[Stored items from a collection]

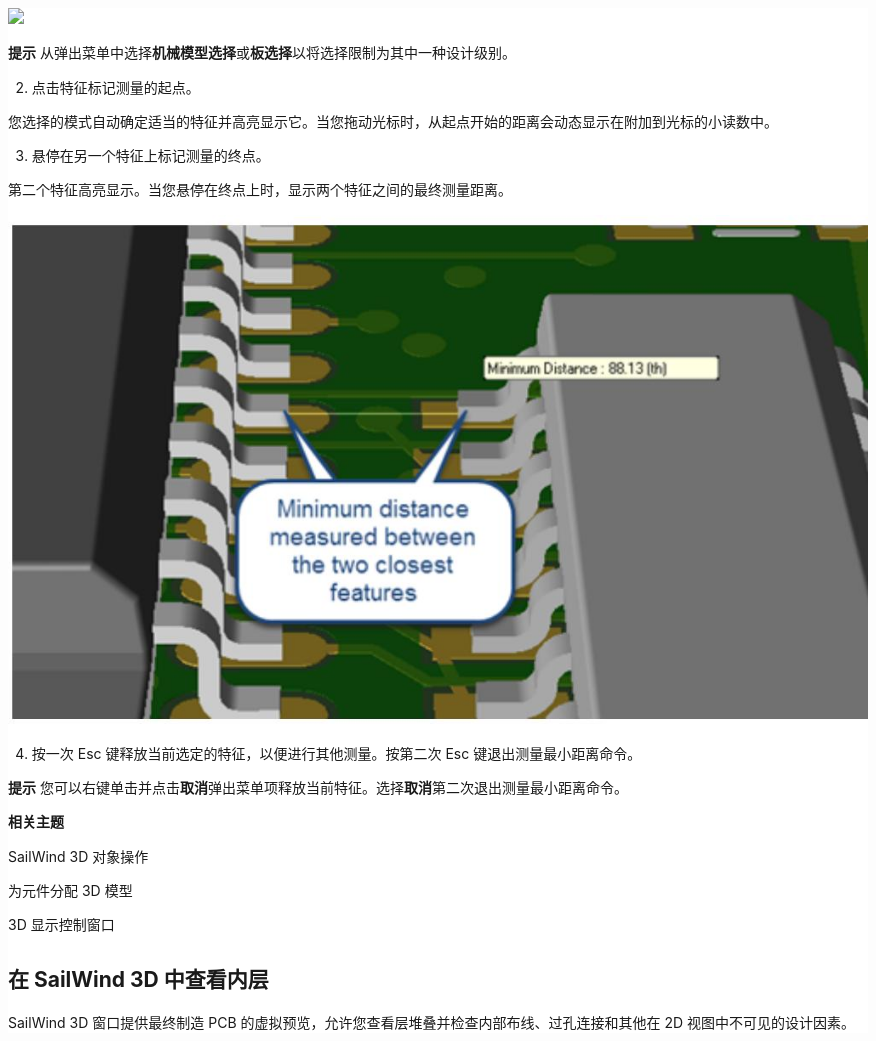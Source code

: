 ![](/layout/guide/22/_page_33_Picture_8.jpeg)

**提示** 从弹出菜单中选择**机械模型选择**或**板选择**以将选择限制为其中一种设计级别。

2. 点击特征标记测量的起点。

您选择的模式自动确定适当的特征并高亮显示它。当您拖动光标时，从起点开始的距离会动态显示在附加到光标的小读数中。

3. 悬停在另一个特征上标记测量的终点。

第二个特征高亮显示。当您悬停在终点上时，显示两个特征之间的最终测量距离。

![](/layout/guide/22/_page_34_Picture_1.jpeg)

4. 按一次 Esc 键释放当前选定的特征，以便进行其他测量。按第二次 Esc 键退出测量最小距离命令。

**提示** 您可以右键单击并点击**取消**弹出菜单项释放当前特征。选择**取消**第二次退出测量最小距离命令。

**相关主题**

SailWind 3D 对象操作

为元件分配 3D 模型

3D 显示控制窗口

## 在 SailWind 3D 中查看内层

SailWind 3D 窗口提供最终制造 PCB 的虚拟预览，允许您查看层堆叠并检查内部布线、过孔连接和其他在 2D 视图中不可见的设计因素。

**YOUR TASK**
All lines above in which the word "layout" occurs should be identified and copied.

**OUTPUT OF THE TASK**
: ![](/layout/guide/22/_page_33_Picture_8.jpeg)
![](/layout/guide/22/_page_34_Picture_1.jpeg)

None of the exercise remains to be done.